In its literature the company names several official Chinese government web sites which Newco will work with, including sites owned by the Ministry of Foreign Trade and Economic Co-operation (MOFTEC) and a subsidiary of the Ministry of Information Industry.

However the company which is party to the deal with New Tel is the Hong Kong-based investment arm of the official government news agency Xinhua, not the Beijing parent itself.

The Ministry of Information Industry is the regulatory body for the Chinese telecommunications and information technology industry, and the only exception it has publicly made to the ban on foreign investment is AT&T’s specialized new venture in Shanghai.

If New Tel is trying to use the holding company as a loophole to get into the Chinese internet industry, it would do well to heed the experience of many of the world’s top telecommunications providers including Deutsche Telecom and NTT, which used the so-call CCF (China-China-Foreign) loophole to invest via joint ventures in China United Telecommunications’ (China Unicom) mobile networks – with the tacit approval of several Chinese ministries. Late last year the MII declared the more than $1.4bn invested in this way to be illegal and ordered about 40 foreign telcos involved to disinvest, taking out only the amount invested and a small interest payment. And leaving behind state-of-the-art networks for state-owned Unicom to take all the profits from.

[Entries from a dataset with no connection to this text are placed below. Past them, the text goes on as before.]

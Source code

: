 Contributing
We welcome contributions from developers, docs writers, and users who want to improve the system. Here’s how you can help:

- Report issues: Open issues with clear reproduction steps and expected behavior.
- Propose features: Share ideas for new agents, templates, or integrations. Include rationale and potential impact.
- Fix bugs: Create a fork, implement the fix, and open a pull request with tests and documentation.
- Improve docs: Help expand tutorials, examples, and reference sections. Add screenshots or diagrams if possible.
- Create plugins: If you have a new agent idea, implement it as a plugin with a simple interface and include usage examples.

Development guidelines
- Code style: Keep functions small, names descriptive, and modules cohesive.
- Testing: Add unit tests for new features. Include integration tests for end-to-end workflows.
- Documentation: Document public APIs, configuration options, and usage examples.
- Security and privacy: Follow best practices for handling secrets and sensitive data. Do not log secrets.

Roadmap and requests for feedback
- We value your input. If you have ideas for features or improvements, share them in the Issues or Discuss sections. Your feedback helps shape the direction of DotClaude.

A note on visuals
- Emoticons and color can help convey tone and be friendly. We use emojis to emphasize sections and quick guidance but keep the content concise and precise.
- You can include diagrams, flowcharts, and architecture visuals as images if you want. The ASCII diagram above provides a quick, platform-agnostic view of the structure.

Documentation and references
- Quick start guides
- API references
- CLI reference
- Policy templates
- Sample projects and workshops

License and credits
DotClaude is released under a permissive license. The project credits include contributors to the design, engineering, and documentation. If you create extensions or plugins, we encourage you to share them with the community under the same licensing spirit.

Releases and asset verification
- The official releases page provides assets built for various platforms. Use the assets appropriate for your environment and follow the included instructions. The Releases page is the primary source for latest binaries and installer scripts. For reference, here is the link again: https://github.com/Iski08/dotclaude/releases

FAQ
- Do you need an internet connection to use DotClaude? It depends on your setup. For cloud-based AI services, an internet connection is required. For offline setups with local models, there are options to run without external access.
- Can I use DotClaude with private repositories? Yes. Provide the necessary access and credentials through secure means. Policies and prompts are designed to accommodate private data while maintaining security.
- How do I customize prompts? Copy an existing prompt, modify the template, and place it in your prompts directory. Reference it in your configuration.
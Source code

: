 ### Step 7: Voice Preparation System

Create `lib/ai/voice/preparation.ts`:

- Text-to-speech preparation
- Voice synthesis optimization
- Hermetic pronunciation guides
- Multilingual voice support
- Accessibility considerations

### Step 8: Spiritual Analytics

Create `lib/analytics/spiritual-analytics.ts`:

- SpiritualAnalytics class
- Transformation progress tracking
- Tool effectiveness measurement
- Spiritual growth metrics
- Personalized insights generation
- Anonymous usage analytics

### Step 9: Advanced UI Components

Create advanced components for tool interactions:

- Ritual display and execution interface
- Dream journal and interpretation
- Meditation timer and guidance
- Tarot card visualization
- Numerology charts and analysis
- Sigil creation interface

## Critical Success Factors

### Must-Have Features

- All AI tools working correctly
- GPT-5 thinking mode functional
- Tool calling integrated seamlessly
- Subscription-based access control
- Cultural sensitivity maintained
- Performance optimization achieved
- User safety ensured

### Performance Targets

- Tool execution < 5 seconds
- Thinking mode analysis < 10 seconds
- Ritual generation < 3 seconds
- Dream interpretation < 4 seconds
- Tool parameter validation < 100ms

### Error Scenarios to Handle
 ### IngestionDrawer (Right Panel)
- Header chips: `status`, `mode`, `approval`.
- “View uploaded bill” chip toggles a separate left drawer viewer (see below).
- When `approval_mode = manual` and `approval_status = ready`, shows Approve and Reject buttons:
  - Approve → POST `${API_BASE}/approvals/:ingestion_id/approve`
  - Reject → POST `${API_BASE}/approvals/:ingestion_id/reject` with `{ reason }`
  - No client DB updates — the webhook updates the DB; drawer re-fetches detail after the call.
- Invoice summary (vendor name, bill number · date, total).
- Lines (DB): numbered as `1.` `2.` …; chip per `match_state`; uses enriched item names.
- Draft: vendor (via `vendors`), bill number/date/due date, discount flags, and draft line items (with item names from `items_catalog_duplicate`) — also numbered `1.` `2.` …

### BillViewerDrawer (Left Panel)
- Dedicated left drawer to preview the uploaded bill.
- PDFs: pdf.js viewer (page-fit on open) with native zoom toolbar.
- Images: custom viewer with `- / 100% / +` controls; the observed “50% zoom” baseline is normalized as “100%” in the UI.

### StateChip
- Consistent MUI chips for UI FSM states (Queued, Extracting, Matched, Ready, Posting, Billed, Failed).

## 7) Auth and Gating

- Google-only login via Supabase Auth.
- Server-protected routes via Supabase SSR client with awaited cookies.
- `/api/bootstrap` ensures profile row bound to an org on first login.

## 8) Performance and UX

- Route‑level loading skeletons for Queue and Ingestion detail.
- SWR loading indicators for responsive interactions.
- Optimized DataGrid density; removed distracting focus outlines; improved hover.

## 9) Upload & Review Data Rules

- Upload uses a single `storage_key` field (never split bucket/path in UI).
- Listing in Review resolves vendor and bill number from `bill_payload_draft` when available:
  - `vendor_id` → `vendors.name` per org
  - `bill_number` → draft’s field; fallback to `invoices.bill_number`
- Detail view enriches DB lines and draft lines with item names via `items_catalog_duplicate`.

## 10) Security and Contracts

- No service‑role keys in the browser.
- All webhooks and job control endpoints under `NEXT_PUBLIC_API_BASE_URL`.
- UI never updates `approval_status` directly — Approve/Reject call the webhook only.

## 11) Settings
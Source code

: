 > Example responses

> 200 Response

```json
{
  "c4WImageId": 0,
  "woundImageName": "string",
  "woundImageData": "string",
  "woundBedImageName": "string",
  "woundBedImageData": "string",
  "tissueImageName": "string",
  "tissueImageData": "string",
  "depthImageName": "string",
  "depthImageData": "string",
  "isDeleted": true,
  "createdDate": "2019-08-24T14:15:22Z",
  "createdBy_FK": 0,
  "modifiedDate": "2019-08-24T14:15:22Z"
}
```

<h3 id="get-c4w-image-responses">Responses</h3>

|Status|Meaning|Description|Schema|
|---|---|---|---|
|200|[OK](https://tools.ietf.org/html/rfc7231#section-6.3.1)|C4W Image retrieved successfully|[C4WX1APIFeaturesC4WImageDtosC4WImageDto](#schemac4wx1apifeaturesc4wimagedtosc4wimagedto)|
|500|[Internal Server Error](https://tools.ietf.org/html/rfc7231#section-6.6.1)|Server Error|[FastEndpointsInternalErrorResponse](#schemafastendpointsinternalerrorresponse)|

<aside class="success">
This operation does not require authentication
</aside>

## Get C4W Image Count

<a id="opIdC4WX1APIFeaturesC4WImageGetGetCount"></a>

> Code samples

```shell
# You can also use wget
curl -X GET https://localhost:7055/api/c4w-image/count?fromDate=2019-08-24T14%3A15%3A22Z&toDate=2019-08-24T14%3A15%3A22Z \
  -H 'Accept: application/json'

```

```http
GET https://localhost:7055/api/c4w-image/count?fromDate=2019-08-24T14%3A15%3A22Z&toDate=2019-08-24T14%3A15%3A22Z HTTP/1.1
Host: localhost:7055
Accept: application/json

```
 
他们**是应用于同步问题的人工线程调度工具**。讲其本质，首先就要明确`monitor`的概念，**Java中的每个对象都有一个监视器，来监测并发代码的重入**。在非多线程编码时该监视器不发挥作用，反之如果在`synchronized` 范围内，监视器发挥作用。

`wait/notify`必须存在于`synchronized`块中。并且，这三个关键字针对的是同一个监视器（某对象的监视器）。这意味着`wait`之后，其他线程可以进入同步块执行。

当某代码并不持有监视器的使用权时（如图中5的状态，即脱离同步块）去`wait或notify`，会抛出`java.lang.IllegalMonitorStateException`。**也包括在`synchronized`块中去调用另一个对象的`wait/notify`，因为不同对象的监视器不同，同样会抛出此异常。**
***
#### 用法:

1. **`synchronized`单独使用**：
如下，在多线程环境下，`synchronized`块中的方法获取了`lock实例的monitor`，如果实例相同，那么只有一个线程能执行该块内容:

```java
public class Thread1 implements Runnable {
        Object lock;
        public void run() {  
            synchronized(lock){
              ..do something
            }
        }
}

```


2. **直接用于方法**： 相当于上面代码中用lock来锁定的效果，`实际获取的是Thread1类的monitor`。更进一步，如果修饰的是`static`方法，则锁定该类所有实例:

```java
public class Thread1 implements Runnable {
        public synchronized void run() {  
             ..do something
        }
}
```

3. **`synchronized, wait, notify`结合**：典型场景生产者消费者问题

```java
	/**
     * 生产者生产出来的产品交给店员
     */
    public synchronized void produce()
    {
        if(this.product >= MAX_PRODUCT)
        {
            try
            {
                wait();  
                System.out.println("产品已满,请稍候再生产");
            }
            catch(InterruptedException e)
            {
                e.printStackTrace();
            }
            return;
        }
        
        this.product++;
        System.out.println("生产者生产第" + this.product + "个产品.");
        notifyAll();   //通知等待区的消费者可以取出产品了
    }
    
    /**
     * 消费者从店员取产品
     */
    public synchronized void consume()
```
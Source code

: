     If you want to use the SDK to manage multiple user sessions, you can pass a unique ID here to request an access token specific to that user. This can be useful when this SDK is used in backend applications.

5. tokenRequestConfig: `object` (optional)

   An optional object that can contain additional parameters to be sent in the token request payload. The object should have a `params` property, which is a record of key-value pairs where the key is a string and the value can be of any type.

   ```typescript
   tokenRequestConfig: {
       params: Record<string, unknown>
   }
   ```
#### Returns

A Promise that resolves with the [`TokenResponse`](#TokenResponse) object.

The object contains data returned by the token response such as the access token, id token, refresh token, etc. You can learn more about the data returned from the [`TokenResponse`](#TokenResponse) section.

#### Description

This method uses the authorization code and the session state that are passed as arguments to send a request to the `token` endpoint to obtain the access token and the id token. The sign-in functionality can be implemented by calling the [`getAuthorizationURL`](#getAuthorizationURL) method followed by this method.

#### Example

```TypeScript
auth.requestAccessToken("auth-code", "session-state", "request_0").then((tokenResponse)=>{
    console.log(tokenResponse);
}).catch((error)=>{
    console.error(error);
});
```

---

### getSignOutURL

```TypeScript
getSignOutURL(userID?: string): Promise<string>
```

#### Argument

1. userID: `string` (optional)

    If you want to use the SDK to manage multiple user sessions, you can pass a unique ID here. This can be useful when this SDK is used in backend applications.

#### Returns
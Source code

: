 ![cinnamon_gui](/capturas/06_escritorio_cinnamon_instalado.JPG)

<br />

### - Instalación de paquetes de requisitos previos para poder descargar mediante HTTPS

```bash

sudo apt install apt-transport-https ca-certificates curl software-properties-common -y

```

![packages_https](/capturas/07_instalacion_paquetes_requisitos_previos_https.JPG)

Other problems New Tel could face include the not inconsiderable competition, which indirectly includes its partner Xinhua. China.com, at present the only Nasdaq-listed Chinese internet service company, has Xinhua as one of its major shareholders with another being America Online. Malone was quoted in the Australian Financial Review as saying: We aim to be the America Online of China because in this business you either get big or you get out. With American Online as an already-established competitor, not to mention Sina.com and other popular portals which are planning Nasdaq listings, this may be easier said than done. But there is a big pie to slice up, with estimates of the number of internet subscribers in China suggesting more than 30 million within three years.

New Tel, which is already 5% owned by Xinhua Holdings whose managing director Zhou An is a board member, says in addition to the A$400m in new shares going to Xinhua it plans to raise a further A$200m. After formal due diligence is completed and with the approval of shareholders, New Tel will then seek to raise a further $200 million on the Australian stock exchange and the Nasdaq stock market, with the issue of 100 million $2 shares, Malone’s statement to the ASX said. The company is already listed on both exchanges. The money will be used to develop the new business in China, he said, with $1m a week being spent on advertising and promoting Newco in China according to one report.

Unless it is able to provide shareholders and potential new investors with some reassurances about its legal status in China, it may find raising the extra money to fund the exercise more difficult than it envisages. However with China internet fever raging unabated in the US, where investors are still piling into anything which combines the words China and internet, reality checks may not be required.

According to New Tel’s spokesperson, the only person able to answer the difficult questions which the written literature does not address is managing director Malone. Unfortunately he was not available for comment.